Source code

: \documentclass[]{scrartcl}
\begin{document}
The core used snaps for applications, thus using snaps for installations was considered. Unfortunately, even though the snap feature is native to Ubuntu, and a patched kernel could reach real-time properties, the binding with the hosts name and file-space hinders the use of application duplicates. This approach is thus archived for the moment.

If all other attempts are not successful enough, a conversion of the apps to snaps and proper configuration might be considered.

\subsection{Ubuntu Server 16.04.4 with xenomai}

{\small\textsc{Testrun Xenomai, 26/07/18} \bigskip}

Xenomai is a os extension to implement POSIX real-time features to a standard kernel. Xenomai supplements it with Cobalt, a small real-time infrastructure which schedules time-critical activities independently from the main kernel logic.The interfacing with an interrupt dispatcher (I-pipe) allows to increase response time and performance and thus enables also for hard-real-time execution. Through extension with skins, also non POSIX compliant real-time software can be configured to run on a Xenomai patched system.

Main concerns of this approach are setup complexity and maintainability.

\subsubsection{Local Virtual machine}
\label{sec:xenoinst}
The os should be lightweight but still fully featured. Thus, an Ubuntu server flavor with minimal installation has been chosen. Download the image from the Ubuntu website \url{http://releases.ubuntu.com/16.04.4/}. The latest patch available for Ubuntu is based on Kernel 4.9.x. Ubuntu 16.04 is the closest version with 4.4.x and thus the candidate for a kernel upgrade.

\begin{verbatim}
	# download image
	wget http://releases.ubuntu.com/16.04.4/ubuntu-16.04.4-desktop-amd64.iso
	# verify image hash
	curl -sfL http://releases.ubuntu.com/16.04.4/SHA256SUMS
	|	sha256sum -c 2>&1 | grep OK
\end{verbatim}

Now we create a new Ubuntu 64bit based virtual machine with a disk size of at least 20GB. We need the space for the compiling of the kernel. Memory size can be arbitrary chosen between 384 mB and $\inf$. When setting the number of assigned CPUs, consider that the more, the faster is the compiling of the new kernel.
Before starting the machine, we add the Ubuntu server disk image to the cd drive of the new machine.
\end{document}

------

• **About this task**
The output should restate the data exactly, with no line missing.

• **Expected answer**
Source code

: \documentclass[]{scrartcl}
\begin{document}
The core used snaps for applications, thus using snaps for installations was considered. Unfortunately, even though the snap feature is native to Ubuntu, and a patched kernel could reach real-time properties, the binding with the hosts name and file-space hinders the use of application duplicates. This approach is thus archived for the moment.

If all other attempts are not successful enough, a conversion of the apps to snaps and proper configuration might be considered.

\subsection{Ubuntu Server 16.04.4 with xenomai}

{\small\textsc{Testrun Xenomai, 26/07/18} \bigskip}

Xenomai is a os extension to implement POSIX real-time features to a standard kernel. Xenomai supplements it with Cobalt, a small real-time infrastructure which schedules time-critical activities independently from the main kernel logic.The interfacing with an interrupt dispatcher (I-pipe) allows to increase response time and performance and thus enables also for hard-real-time execution. Through extension with skins, also non POSIX compliant real-time software can be configured to run on a Xenomai patched system.

Main concerns of this approach are setup complexity and maintainability.

\subsubsection{Local Virtual machine}
\label{sec:xenoinst}
The os should be lightweight but still fully featured. Thus, an Ubuntu server flavor with minimal installation has been chosen. Download the image from the Ubuntu website \url{http://releases.ubuntu.com/16.04.4/}. The latest patch available for Ubuntu is based on Kernel 4.9.x. Ubuntu 16.04 is the closest version with 4.4.x and thus the candidate for a kernel upgrade.

\begin{verbatim}
	# download image
	wget http://releases.ubuntu.com/16.04.4/ubuntu-16.04.4-desktop-amd64.iso
	# verify image hash
	curl -sfL http://releases.ubuntu.com/16.04.4/SHA256SUMS
	|	sha256sum -c 2>&1 | grep OK
\end{verbatim}

Now we create a new Ubuntu 64bit based virtual machine with a disk size of at least 20GB. We need the space for the compiling of the kernel. Memory size can be arbitrary chosen between 384 mB and $\inf$. When setting the number of assigned CPUs, consider that the more, the faster is the compiling of the new kernel.
Before starting the machine, we add the Ubuntu server disk image to the cd drive of the new machine.
\end{document}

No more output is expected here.